Netflix-Skunkworks / Scumblr

Web framework that allows performing periodic syncs of data sources and performing analysis on the identified results
Apache License 2.0
2.64k stars 317 forks source link

Results from Google CSE appear artificially limited #173

Closed jwilczek closed 7 years ago

jwilczek commented 7 years ago

I am using a Google CSE. When entering a query on the Google CSE site directly, I get 14,000 results. When using the Google Search query from inside of Scumblr I get around 47 results.

Is there a reason for this discrepancy?

jwilczek commented 7 years ago

Updated the title of this issue to reflect the fact that I'm seeing the same issue with Twitter searches.

jwilczek commented 7 years ago

Updating...

In some instances, I get 0 results from new Google Search Tasks, despite my CSE on Google showing 100,000s.

ahoernecke commented 7 years ago

Hi @jwilczek, you're they are both limited to 100 because that's the max results for a single page. Could be updated to support pagination. Originally this was done to help prevent exceeding rate limits since each page counts as an API call.

Re: your most recent comment, can you provide an example query that's returning 0 via Scumblr but not against the CSE directly? Feel free to ping me directly on gitter if that would be preferred.

jwilczek commented 7 years ago

So, does this mean that if I want to see new results as they happen, I should configure my CSE to show results sorted by time (not relevance)? It seems like for a result to be picked up by Scumblr it has to be in the top 100. Is this correct?
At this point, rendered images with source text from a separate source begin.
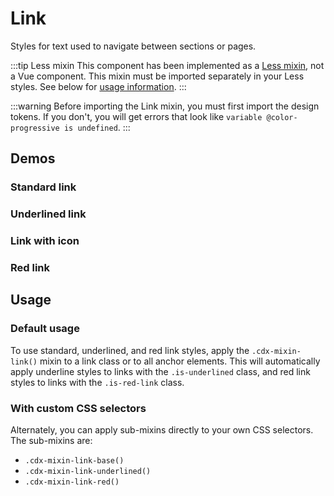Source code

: <script setup>
// Note that this file is temporarily located here so we can quickly get a page up documenting the
// link mixin. It will be moved to a more permanent location once we determine a final documentation
// structure for component mixins.
import { CdxIcon } from '@wikimedia/codex';
import { cdxIconLink, cdxIconLinkExternal } from '@wikimedia/codex-icons';
</script>

# Link

Styles for text used to navigate between sections or pages.

:::tip Less mixin
This component has been implemented as a [Less mixin](https://lesscss.org/features/#mixins-feature),
not a Vue component. This mixin must be imported separately in your Less styles. See below for
[usage information](#usage).
:::

:::warning
Before importing the Link mixin, you must first import the design tokens. If you don't, you
will get errors that look like `variable @color-progressive is undefined`.
:::

## Demos

### Standard link

<cdx-demo-wrapper :allow-link-styles="true">
<template v-slot:demo>
<p>Lorem ipsum <a class="cdx-docs-link" href="https://example.com">dolor sic</a> amet.</p>
</template>

<template v-slot:code>

```vue
<template>
	<p>Lorem ipsum <a class="cdx-docs-link" href="https://example.com">dolor sic</a> amet.</p>
</template>

<style lang="less">
// Note: you must import the design tokens before importing the link mixin
@import ( reference ) '@wikimedia/codex-design-tokens/theme-wikimedia-ui.less';
@import ( reference ) '@wikimedia/codex/mixins/link.less';

.cdx-docs-link {
	.cdx-mixin-link();
}
</style>
```

</template>
</cdx-demo-wrapper>

### Underlined link

<cdx-demo-wrapper :allow-link-styles="true">
<template v-slot:demo>
<p>Lorem ipsum <a class="cdx-docs-link is-underlined" href="#">dolor sic</a> amet.</p>
</template>

<template v-slot:code>

```vue
<template>
	<p>Lorem ipsum <a class="cdx-docs-link is-underlined" href="#">dolor sic</a> amet.</p>
</template>

<style lang="less">
// Note: you must import the design tokens before importing the link mixin
@import ( reference ) '@wikimedia/codex-design-tokens/theme-wikimedia-ui.less';
@import ( reference ) '@wikimedia/codex/mixins/link.less';

.cdx-docs-link {
	.cdx-mixin-link();
}
</style>
```

</template>
</cdx-demo-wrapper>

### Link with icon

<cdx-demo-wrapper :allow-link-styles="true">
<template v-slot:demo>
<p>Lorem ipsum <a class="cdx-docs-link is-underlined" href="#">dolor sic<cdx-icon :icon="cdxIconLinkExternal" /></a> amet.</p>
</template>

<template v-slot:code>

```vue
<template>
	<p>Lorem ipsum <a class="cdx-docs-link is-underlined" href="#">dolor sic<cdx-icon :icon="cdxIconLinkExternal" /></a> amet.</p>
</template>

<style lang="less">
// Note: you must import the design tokens before importing the link mixin
@import ( reference ) '@wikimedia/codex-design-tokens/theme-wikimedia-ui.less';
@import ( reference ) '@wikimedia/codex/mixins/link.less';

.cdx-docs-link {
	.cdx-mixin-link();

	// stylelint-disable-next-line selector-class-pattern
	.cdx-icon {
		color: inherit;
	}
}
</style>
```

</template>
</cdx-demo-wrapper>

### Red link

<cdx-demo-wrapper :allow-link-styles="true">
<template v-slot:demo>
<p>Lorem ipsum <a class="cdx-docs-link is-red-link" href="#">dolor sic</a> amet.</p>
</template>

<template v-slot:code>

```vue
<template>
	<p>Lorem ipsum <a class="cdx-docs-link is-red-link" href="#">dolor sic</a> amet.</p>
</template>

<style lang="less">
// Note: you must import the design tokens before importing the link mixin
@import ( reference ) '@wikimedia/codex-design-tokens/theme-wikimedia-ui.less';
@import ( reference ) '@wikimedia/codex/mixins/link.less';

.cdx-docs-link {
	.cdx-mixin-link();
}
</style>
```

</template>
</cdx-demo-wrapper>

## Usage

### Default usage

To use standard, underlined, and red link styles, apply the `.cdx-mixin-link()` mixin to a link
class or to all anchor elements. This will automatically apply underline styles to links with the
`.is-underlined` class, and red link styles to links with the `.is-red-link` class.

<cdx-demo-wrapper :allow-link-styles="true">
<template v-slot:demo>
<p>Lorem ipsum <a class="cdx-docs-link" href="#">dolor sic</a> amet.</p>
<p>Lorem ipsum <a class="cdx-docs-link is-underlined" href="#">dolor sic</a> amet.</p>
<p>Lorem ipsum <a class="cdx-docs-link is-red-link" href="#">dolor sic</a> amet.</p>
</template>

<template v-slot:code>

```vue
<template>
	<p>Lorem ipsum <a class="cdx-docs-link" href="#">dolor sic</a> amet.</p>
	<p>Lorem ipsum <a class="cdx-docs-link is-underlined" href="#">dolor sic</a> amet.</p>
	<p>Lorem ipsum <a class="cdx-docs-link is-red-link" href="#">dolor sic</a> amet.<p>
</template>

<style lang="less">
// Note: you must import the design tokens before importing the link mixin
@import ( reference ) '@wikimedia/codex-design-tokens/theme-wikimedia-ui.less';
@import ( reference ) '@wikimedia/codex/mixins/link.less';

.cdx-docs-link {
	.cdx-mixin-link();
}
</style>
```

</template>
</cdx-demo-wrapper>

### With custom CSS selectors

Alternately, you can apply sub-mixins directly to your own CSS selectors. The sub-mixins are:
- `.cdx-mixin-link-base()`
- `.cdx-mixin-link-underlined()`
- `.cdx-mixin-link-red()`

<cdx-demo-wrapper :allow-link-styles="true">
<template v-slot:demo>
<div class="cdx-docs-link-wrapper">
<p>Lorem ipsum <a href="#">dolor sic</a> amet.</p>
<p>Lorem ipsum <a class="cdx-docs-link-with-underline" href="#">dolor sic</a> amet.</p>
<p>Lorem ipsum <a class="cdx-docs-red-link" href="#">dolor sic</a> amet.</p>
</div>
</template>

<template v-slot:code>

```vue
<template>
	<div class="cdx-docs-link-wrapper">
		<p>Lorem ipsum <a href="#">dolor sic</a> amet.</p>
		<p>Lorem ipsum <a class="cdx-docs-link-with-underline" href="#">dolor sic</a> amet.</p>
		<p>Lorem ipsum <a class="cdx-docs-red-link" href="#">dolor sic</a> amet.</p>
	</div>
</template>

<style lang="less">
// Note: you must import the design tokens before importing the link mixin
@import ( reference ) '@wikimedia/codex-design-tokens/theme-wikimedia-ui.less';
@import ( reference ) '@wikimedia/codex/mixins/link.less';

.cdx-docs-link-wrapper {
	a {
		.cdx-mixin-link-base();
	}

	.cdx-docs-link-with-underline {
		.cdx-mixin-link-underlined();
	}

	.cdx-docs-red-link {
		.cdx-mixin-link-red();
	}
}
</style>
```

</template>
</cdx-demo-wrapper>

<style lang="less" scoped>
@import ( reference ) '@wikimedia/codex-design-tokens/theme-wikimedia-ui.less';
@import ( reference ) '@wikimedia/codex/mixins/link.less';

.cdx-docs-link {
	.cdx-mixin-link();

	// stylelint-disable-next-line selector-class-pattern
	.cdx-icon {
		color: inherit;
	}
}

.cdx-docs-link-wrapper {
	a {
		.cdx-mixin-link-base();
	}

	.cdx-docs-link-with-underline {
		.cdx-mixin-link-underlined();
	}

	.cdx-docs-red-link {
		.cdx-mixin-link-red();
	}
}
</style>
Also, I'll message you with specifics in gitter when I get out of my 9:00 meeting.

ahoernecke commented 7 years ago

For reference, the google search provider limits max results to 100. This can be changed in the google search provider by adjusted this line to allow higher values.

@max_results = @max_results > 100 ? 100 : @max_results

Note: 100 results counts as 10 api calls against Google's quota. Each 10 additional will count as an additional query. This is due to the limit imposed by the Google API.